Мне было комфортно работать с женщиной-оператором Каролиной. И вторым режиссером у меня была классная и воинственная Агата Моцко. По своему опыту съемок могу сказать, что при работе с мужчинами иногда чувствуешь, что они хотят за твой счет самоутвердиться, говорят: «Будем реализовывать мою идею!» — и ты уступаешь. А с Каролиной мне повезло: она очень терпеливо выслушивала все мои идеи, потом предлагала свои, мы каждый день обсуждали сценарий, обошли все кофейни Минска, где часами занимались творческом процессом.
— Вас устраивает отношение к женщине в современном белорусском обществе?

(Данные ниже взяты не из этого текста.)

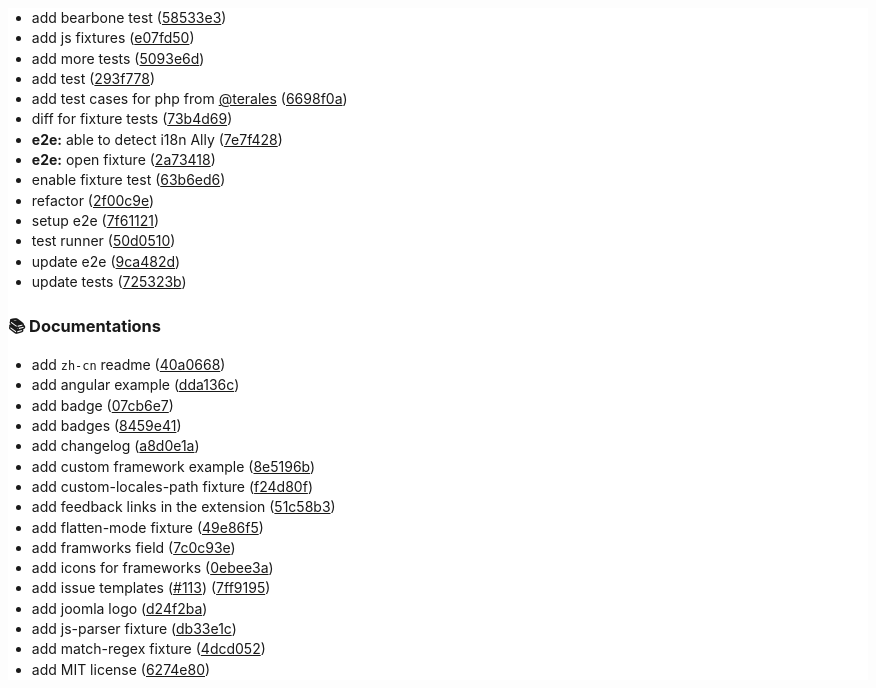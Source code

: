 * add bearbone test ([58533e3](https://github.com/alexsosat/i18n-ally-flutter/commit/58533e376c81c55e9b3ff3ea0d97ff67ad45badb))
* add js fixtures ([e07fd50](https://github.com/alexsosat/i18n-ally-flutter/commit/e07fd50cfa3f1f12bf1c6c6940ed1b2c69cb7301))
* add more tests ([5093e6d](https://github.com/alexsosat/i18n-ally-flutter/commit/5093e6d534614ab02f004b6680ede729966faa1f))
* add test ([293f778](https://github.com/alexsosat/i18n-ally-flutter/commit/293f7789b2980b39eaaba2acf3236d5911e7c0ba))
* add test cases for php from [@terales](https://github.com/terales) ([6698f0a](https://github.com/alexsosat/i18n-ally-flutter/commit/6698f0ae436e2649cb1df9abeee00ec21d22e236))
* diff for fixture tests ([73b4d69](https://github.com/alexsosat/i18n-ally-flutter/commit/73b4d698324daada91d1821e84bf40bd3252530d))
* **e2e:** able to detect i18n Ally ([7e7f428](https://github.com/alexsosat/i18n-ally-flutter/commit/7e7f42810c6058baf4236355c74c2ea07d0927b8))
* **e2e:** open fixture ([2a73418](https://github.com/alexsosat/i18n-ally-flutter/commit/2a734181c0392f3dcbf7baaa432a0b9123530649))
* enable fixture test ([63b6ed6](https://github.com/alexsosat/i18n-ally-flutter/commit/63b6ed6aa066536963206693e82f26768a1aee38))
* refactor ([2f00c9e](https://github.com/alexsosat/i18n-ally-flutter/commit/2f00c9e6014e1dd2717b3fc516ced4989e119845))
* setup e2e ([7f61121](https://github.com/alexsosat/i18n-ally-flutter/commit/7f61121daf06ff08dbb9aeb7f25d0bc1c9e0acb4))
* test runner ([50d0510](https://github.com/alexsosat/i18n-ally-flutter/commit/50d0510cc3d0ea4966f01016a33f67571b505a19))
* update e2e ([9ca482d](https://github.com/alexsosat/i18n-ally-flutter/commit/9ca482d8e7518578157a99e19d58bd3bb85b22b6))
* update tests ([725323b](https://github.com/alexsosat/i18n-ally-flutter/commit/725323b9c23be3806719b08e485fff7ade679ddd))


### 📚 Documentations

* add `zh-cn` readme ([40a0668](https://github.com/alexsosat/i18n-ally-flutter/commit/40a06680f594a2e343d1fb1e7b5085ab3fd5bef8))
* add angular example ([dda136c](https://github.com/alexsosat/i18n-ally-flutter/commit/dda136c62c816bd192cd02a70f18939f5819acf3))
* add badge ([07cb6e7](https://github.com/alexsosat/i18n-ally-flutter/commit/07cb6e71410c4a6cd3fdbe070c33ea53ee4962de))
* add badges ([8459e41](https://github.com/alexsosat/i18n-ally-flutter/commit/8459e41a828b040b6c1ae71d370f6c760484b1d6))
* add changelog ([a8d0e1a](https://github.com/alexsosat/i18n-ally-flutter/commit/a8d0e1ab361198e51f27c99e6fd3787e05101910))
* add custom framework example ([8e5196b](https://github.com/alexsosat/i18n-ally-flutter/commit/8e5196bca5d845ae14c154d5c9af7ad7c5b32b40))
* add custom-locales-path fixture ([f24d80f](https://github.com/alexsosat/i18n-ally-flutter/commit/f24d80f684a755e2aca8e9a48a6edf845981ba71))
* add feedback links in the extension ([51c58b3](https://github.com/alexsosat/i18n-ally-flutter/commit/51c58b3e77ea6d818141f23aee067a3d911f7d7a))
* add flatten-mode fixture ([49e86f5](https://github.com/alexsosat/i18n-ally-flutter/commit/49e86f585c65198b91deb9052edddf717fecfe5f))
* add framworks field ([7c0c93e](https://github.com/alexsosat/i18n-ally-flutter/commit/7c0c93e05b08b3a74365849990991d92503324c9))
* add icons for frameworks ([0ebee3a](https://github.com/alexsosat/i18n-ally-flutter/commit/0ebee3ab93581eb6daa8077e23c78805a64a04fa))
* add issue templates ([#113](https://github.com/alexsosat/i18n-ally-flutter/issues/113)) ([7ff9195](https://github.com/alexsosat/i18n-ally-flutter/commit/7ff91956c2b6be7de5f697252a39ff9b2f987dc0))
* add joomla logo ([d24f2ba](https://github.com/alexsosat/i18n-ally-flutter/commit/d24f2ba95b4f2727dd66eb79ff9c059c86552407))
* add js-parser fixture ([db33e1c](https://github.com/alexsosat/i18n-ally-flutter/commit/db33e1c71fc9fdeb30d54a39b975b18e951bdaf4))
* add match-regex fixture ([4dcd052](https://github.com/alexsosat/i18n-ally-flutter/commit/4dcd052a7d714a3562772f664901e6339d5059d7))
* add MIT license ([6274e80](https://github.com/alexsosat/i18n-ally-flutter/commit/6274e803d45ddc4e14992bcdd761472bd91bc367))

— С одной стороны, чувствуется свобода: посмотрите, сколько у нас появилось замечательных женщин-режиссеров. Но и странных вещей тоже хватает. Например, когда мы занимались организацией премьерного показа «Хрусталя», я наслушалась от достаточно образованных мужчин фраз в стиле: «Первоклассница, сейчас я тебе расскажу, как тут все делается». Постойте, это же я ваш клиент! Это вы на меня работаете, а не я на вас. И они на полном серьезе мне заявляют: «Нам нужно побольше красивых девочек на премьере!» Я говорю: «Нет, мне нужны интересные, культурные люди» — «Ну кто, например, вот эта девушка? Она же жирная! Ты собираешься ее пригласить? Я боюсь, она меня съест». И все это преподносится как бы в форме шутки, а когда начинаешь этих людей одергивать, они не понимают: «А что я такого сказал?»

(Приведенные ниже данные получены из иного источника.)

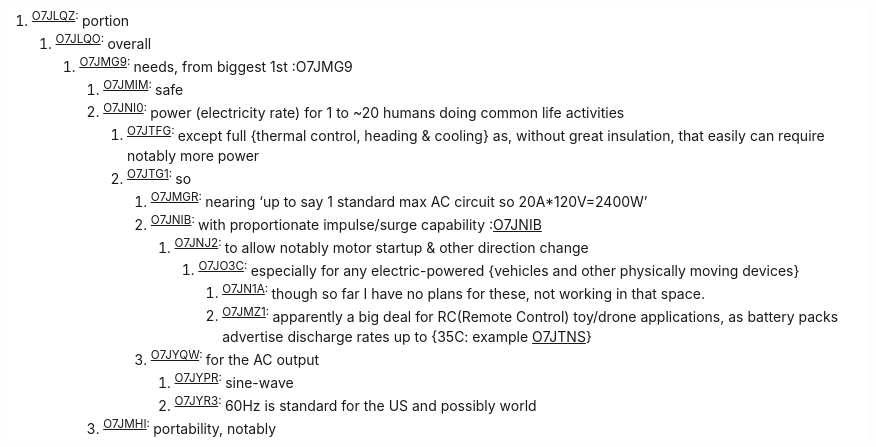 
<ol>
 	<li><sup><a class="KENC7Z" id="O7JLQZ" href="#O7JLQZ">O7JLQZ</a>: </sup>portion


<ol>
 	<li><sup><a class="KENC7Z" id="O7JLQO" href="#O7JLQO">O7JLQO</a>: </sup>overall


<ol>
 	<li><sup><a class="KENC7Z" id="O7JMG9" href="#O7JMG9">O7JMG9</a>: </sup>needs, from biggest 1st :O7JMG9


<ol>
 	<li><sup><a class="KENC7Z" id="O7JMIM" href="#O7JMIM">O7JMIM</a>: </sup>safe</li>
 	<li><sup><a class="KENC7Z" id="O7JNI0" href="#O7JNI0">O7JNI0</a>: </sup>power (electricity&nbsp;rate) for 1 to ~20 humans doing common life activities


<ol>
 	<li><sup><a class="KENC7Z" id="O7JTFG" href="#O7JTFG">O7JTFG</a>: </sup>except full {thermal control, heading &amp; cooling} as, without great insulation, that easily can require notably more power</li>
 	<li><sup><a class="KENC7Z" id="O7JTG1" href="#O7JTG1">O7JTG1</a>: </sup>so&nbsp;<sup>
</sup>
<ol>
 	<li><sup><a class="KENC7Z" id="O7JMGR" href="#O7JMGR">O7JMGR</a>: </sup>nearing&nbsp;‘up to say 1 standard max AC circuit so 20A*120V=2400W’</li>
 	<li><sup><a class="KENC7Z" id="O7JNIB" href="#O7JNIB">O7JNIB</a>: </sup>with proportionate impulse/surge capability :<a href="#O7JNIB">O7JNIB</a>
<ol>
 	<li><sup><a class="KENC7Z" id="O7JNJ2" href="#O7JNJ2">O7JNJ2</a>: </sup>to allow notably motor startup &amp; other direction change<sup>
</sup>
<ol>
 	<li><sup><a class="KENC7Z" id="O7JO3C" href="#O7JO3C">O7JO3C</a>: </sup>especially for any electric-powered {vehicles and other physically moving devices}


<ol>
 	<li><sup><a class="KENC7Z" id="O7JN1A" href="#O7JN1A">O7JN1A</a>: </sup>though so far I have no plans for these, not working in that space.</li>
 	<li><sup><a class="KENC7Z" id="O7JMZ1" href="#O7JMZ1">O7JMZ1</a>: </sup>apparently a big deal for RC(Remote Control) toy/drone applications, as battery packs advertise discharge rates up to {35C: example <a href="#O7JTNS">O7JTNS</a>}</li>
</ol>
</li>
</ol>
</li>
</ol>
</li>
 	<li><sup><a class="KENC7Z" id="O7JYQW" href="#O7JYQW">O7JYQW</a>: </sup>for the AC output


<ol>
 	<li><sup><a class="KENC7Z" id="O7JYPR" href="#O7JYPR">O7JYPR</a>: </sup>sine-wave</li>
 	<li><sup><a class="KENC7Z" id="O7JYR3" href="#O7JYR3">O7JYR3</a>: </sup>60Hz is standard for the US and possibly world</li>
</ol>
</li>
</ol>
</li>
</ol>
</li>
 	<li><sup><a class="KENC7Z" id="O7JMHI" href="#O7JMHI">O7JMHI</a>: </sup>portability, notably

На Западе уже не позволяют себе такого неуважения в этом плане, там понимают: то, как мы используем язык, очень сильно влияет на то, как мы думаем. Конечно, сейчас говорят, что история с Харви Вайнштейном — уже перебор, но когда гендерное притеснение происходит с тобой, ты понимаешь, что это надо обсуждать, потому что это очень неприятно.

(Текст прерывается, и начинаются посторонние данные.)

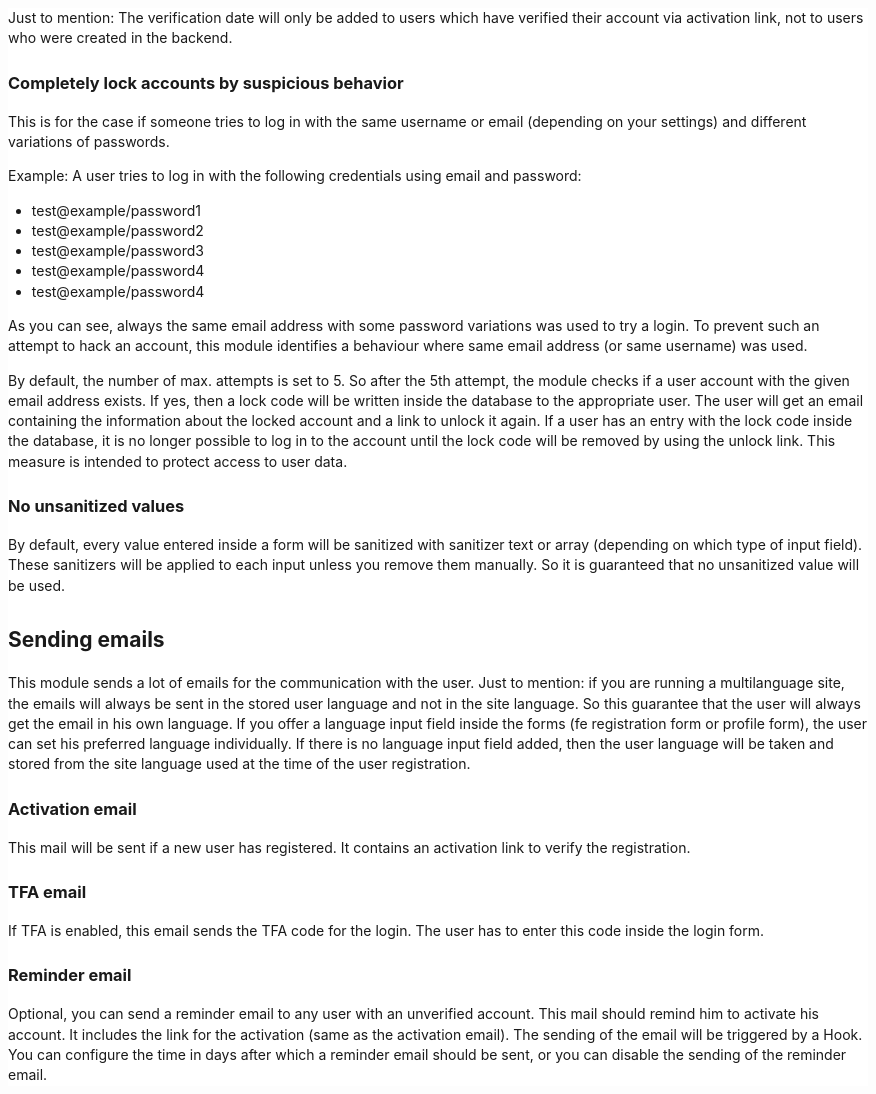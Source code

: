 Just to mention: The verification date will only be added to users which have verified their account via activation link, not to users who were created in the backend.

### Completely lock accounts by suspicious behavior
This is for the case if someone tries to log in with the same username or email (depending on your settings) and different variations of passwords.

Example: A user tries to log in with the following credentials using email and password:

* test@example/password1
* test@example/password2
* test@example/password3
* test@example/password4
* test@example/password4

As you can see, always the same email address with some password variations was used to try a login. To prevent such an attempt to hack an account, this module identifies a behaviour where same email address (or same username) was used.

By default, the number of max. attempts is set to 5. So after the 5th attempt, the module checks if a user account with the given email address exists. If yes, then a lock code will be written inside the database to the appropriate user. The user will get an email containing the information about the locked account and a link to unlock it again.
If a user has an entry with the lock code inside the database, it is no longer possible to log in to the account until the lock code will be removed by using the unlock link.
This measure is intended to protect access to user data.

### No unsanitized values
By default, every value entered inside a form will be sanitized with sanitizer text or array (depending on which type of input field). These sanitizers will be applied to each input unless you remove them manually. So it is guaranteed that no unsanitized value will be used.


## Sending emails
This module sends a lot of emails for the communication with the user. Just to mention: if you are running a multilanguage site, the emails will always be sent in the stored user language and not in the site language. So this guarantee that the user will always get the email in his own language.
If you offer a language input field inside the forms (fe registration form or profile form), the user can set his preferred language individually. If there is no language input field added, then the user language will be taken and stored from the site language used at the time of the user registration.

### Activation email
This mail will be sent if a new user has registered. It contains an activation link to verify the registration. 

### TFA email
If TFA is enabled, this email sends the TFA code for the login. The user has to enter this code inside the login form.

### Reminder email
Optional, you can send a reminder email to any user with an unverified account. This mail should remind him to activate his account. It includes the link for the activation (same as the activation email). The sending of the email will be triggered by a Hook. You can configure the time in days after which a reminder email should be sent, or you can disable the sending of the reminder email.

— Есть ли современная белорусская работа, которую знают за рубежом?
— Фильм «Выше неба» демонстрировался на фестивалях, люди за границей о нем знают. Но я кино полностью так и не посмотрела.
— А что скажете про «Код Каина» — высокобюджетный фильм, который должен был поразить западного зрителя?
— Я фильм не смотрела, помню только, что это был экшен. Но о нем нигде не знают, несмотря на то, что пригласили крутых актеров, сделали спецэффекты. Просто когда идет заказ сверху, а не желание рассказать о чем-то снизу, получается пропаганда. Это продюсерское кино, где конструируют, собирают людей, а все рассыпается, потому что они относятся к этому, как к продукту. Я не против продюсерского кино, но там столько же риска, сколько и в авторском. Предугадать, что станет хитом, достаточно сложно. А режиссер думает о кино как о самовысказывании.
— Формат какой кинопремии вам ближе — «Оскара» или «Золотого льва»?
— «Золотой лев» Венецианского фестиваля. Хотя лучше сделать так: один фильм мне, два — вам (улыбается). Я все-таки уже поголодала три года, «Хрусталь» забрал у меня все, это как черная дыра, которая засасывает, и ты не можешь заниматься больше ничем. Поэтому авторские фильмы хорошо бы разбавлять проектами, за которые еще и денег заплатят. Кстати, на восточноевропейском пространстве люди до сих пор не верят, что ты им вернешь деньги. Русские дистрибьюторы сразу предупреждают, что сейчас они тебе что-то заплатят, а свои 50% с проката можешь даже не ждать — этого не будет. В Америке это все давно выверено, деньги с дистрибьюции всегда распределяются и попадают в нужные руки.
— Авторское кино всегда оперировало меньшими средствами, чем кино популярное. А сейчас и вовсе много денег и хороших кадров киноиндустрии утекло в набравшие неплохие обороты сериалы. Выживет ли Венеция в этой гонке?
— Конечно. Это же статусная вещь, это стиль жизни. Авторские фильмы будут всегда. Точно так же, как живо концептуальное искусство, хотя художники на нем тоже не зарабатывают. И сейчас фестивальное движение как раз очень сильное.
— Какое место в этом движении занимает «Лістапад»?
— «Лістапад» — чудесный. Там вообще потрясающие фильмы показывают: у них хороший отбор. Они уже зарегистрировались и зарекомендовали себя как международный кинофестиваль. Все хотят приехать в Минск! Я постоянно слышала в Карловых Варах: «Позовите меня на «Лістапад». Он и подтолкнул меня к идее, что «Хрусталь» все-таки будет возможно запустить. Я познакомилась со многими интересными молодыми авторами, когда участвовала в национальном конкурсе с «Настоящей американкой». Режиссеры, в свою очередь, познакомили меня с продюсерами. И понеслось!